Assister à un spectacle au Quai Des Brumes, ce bar emblématique de la contre-culture du Plateau Mont-Royal, fait toujours ressortir une tonne de souvenirs. Les bières après les répétitions de chorale, les premiers shows de Lhasa De Sela, alors inconnue. Le lieu est magnifique et il est plein d’histoires.

Lesamedi  4 novembre, Coup de cœur francophone nous a présenté deux jeunes autrices-compositrices très différentes musicalement, mais très complémentaires au fil d’arrivée.

Likouri est chanteuse, accordéoniste et compositrice à la tête d’un sextette acoustique. Elle aime raconter ses histoires de vie, plutôt tristes, mais avec beaucoup d’humour. Dès le départ, elle nous invite à entrer dans son « chaos organisé », nous parle de fuite, de whisky et de déni du paradis. 

Alors que ses monologues sont présentés en français québécois, ses chansons, elles, sont écrites en français de France. La musique est un mélange de valse musette, de tzigane, de klezmer, avec quelques saillies jazz. Accordéon, violon, violoncelle, contrebasse, clarinette et bandolim. Un joli mélange, que toutefois l’acoustique du bar ne permet pas d’apprécier pleinement. 

Le spectacle reprend plusieurs chansons du seul album de Likouri, Aza ainsi que de nouvelles pièces, dont deux sont chantées dans un espagnol très convenable. 

Mais c’est surtout la personnalité de Likouri,  capable d’une grande autodérision, qui semble avoir gagné les cœurs. 

À la fin de la performance, elle a revêtu un keffieh, le foulard palestinien, pour exprimer son indignation face aux bombardements Israéliens sur Gaza et à l’apartheid qui y règne depuis des décennies. C’était bien senti. Sauf qu’elle n’a jamais parlé des morts israéliens du 7 octobre. Ce qui m’a laissé sur un malaise. 

Madame Autruche, alias Mélisande Archambault, a pris le relais, avec son violon et son trio de musiciens. Une musique folk, rock, atmosphérique, assortie de textes très personnels. 

J’ai découvert Madame Autruche l’été dernier dans un lieu très improbable: Ste-Rose du Nord, petit village sur le fjord du Saguenay, où elle se produisait dans un bar minuscule. J’ai été séduit par la proposition. Cette femme a construit une identité personnelle. 

Par la suite, j’ai appris que Mélisande Archambault a travaillé avec les groupes Canaille, Groenland et Les Royals Pickles. Et que Madame Autruche avait fait deux albums: Les Pentes Glissantes en 2019 et Réveillez-moi quand il fera beau en 2023.  

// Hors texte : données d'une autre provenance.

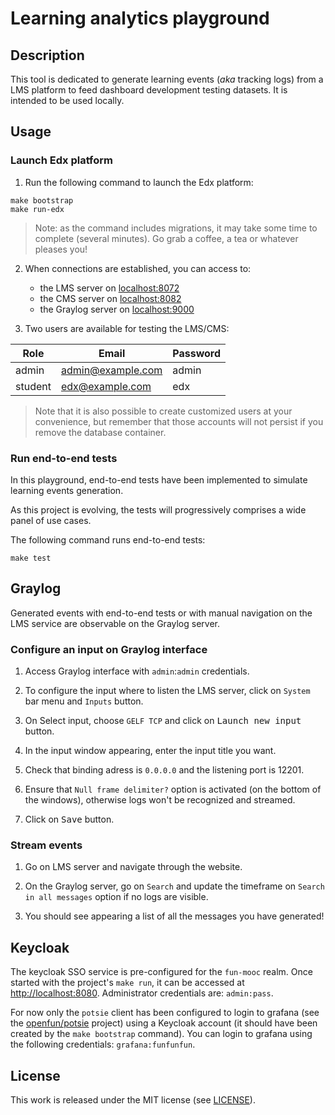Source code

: # Learning analytics playground

## Description

This tool is dedicated to generate learning events (_aka_ tracking logs) from a LMS platform to
feed dashboard development testing datasets. It is intended to be used locally.

## Usage

### Launch Edx platform

1. Run the following command to launch the Edx platform:

```
make bootstrap
make run-edx
```

> Note: as the command includes migrations, it may take some time to complete (several minutes).
> Go grab a coffee, a tea or whatever pleases you!

2. When connections are established, you can access to:

   - the LMS server on [localhost:8072](http://localhost:8072)
   - the CMS server on [localhost:8082](http://localhost:8082)
   - the Graylog server on [localhost:9000](http://localhost:9000)

3. Two users are available for testing the LMS/CMS:

| Role    | Email            | Password |
| ------- | ---------------- | -------- |
| admin   | admin@example.com | admin    |
| student | edx@example.com  | edx      |

> Note that it is also possible to create customized users at your convenience,
> but remember that those accounts will not persist if you remove the database container.

### Run end-to-end tests

In this playground, end-to-end tests have been implemented to simulate learning events generation.

As this project is evolving, the tests will progressively comprises a wide panel of use cases.

The following command runs end-to-end tests:

```
make test
```

## Graylog

Generated events with end-to-end tests or with manual navigation on the LMS service are observable on the Graylog server.

### Configure an input on Graylog interface

1. Access Graylog interface with `admin`:`admin` credentials.

2. To configure the input where to listen the LMS server, click on `System` bar menu and `Inputs`
   button.

3. On Select input, choose `GELF TCP` and click on <kbd>Launch new input</kbd> button.

4. In the input window appearing, enter the input title you want.

5. Check that binding adress is `0.0.0.0` and the listening port is 12201.

6. Ensure that `Null frame delimiter?` option is activated (on the bottom of the windows),
   otherwise logs won't be recognized and streamed.

7. Click on <kbd>Save</kbd> button.

### Stream events

1. Go on LMS server and navigate through the website.

2. On the Graylog server, go on `Search` and update the timeframe on `Search in all messages`
   option if no logs are visible.

3. You should see appearing a list of all the messages you have generated!

## Keycloak

The keycloak SSO service is pre-configured for the `fun-mooc` realm. Once
started with the project's `make run`, it can be accessed at
[http://localhost:8080](http://localhost:8080). Administrator credentials are:
`admin:pass`.

For now only the `potsie` client has been configured to login to grafana (see
the [openfun/potsie](https://github.com/openfun/potsie) project) using a
Keycloak account (it should have been created by the `make bootstrap` command).
You can login to grafana using the following credentials: `grafana:funfunfun`.

## License

This work is released under the MIT license (see [LICENSE](./LICENSE)).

S’il y a un trait commun entre Likouri et Madame Autruche, c’est la capacité d’autodérision. Féminine. Mais qui laisse une place à la jubilation.

Mélisande Archambault n’est pas une virtuose du violon, mais elle sait se servir très intelligemment de son instrument pour en tirer le meilleur. Les trois musiciens accompagnateurs sont talentueux , particulièrement le guitariste , qui a ficelé des solos très inspirés. On en aurait pris davantage. 

L’esprit du Coup de cœur francophone, c’est la découverte. À cet égard, cette soirée est une mission accomplie.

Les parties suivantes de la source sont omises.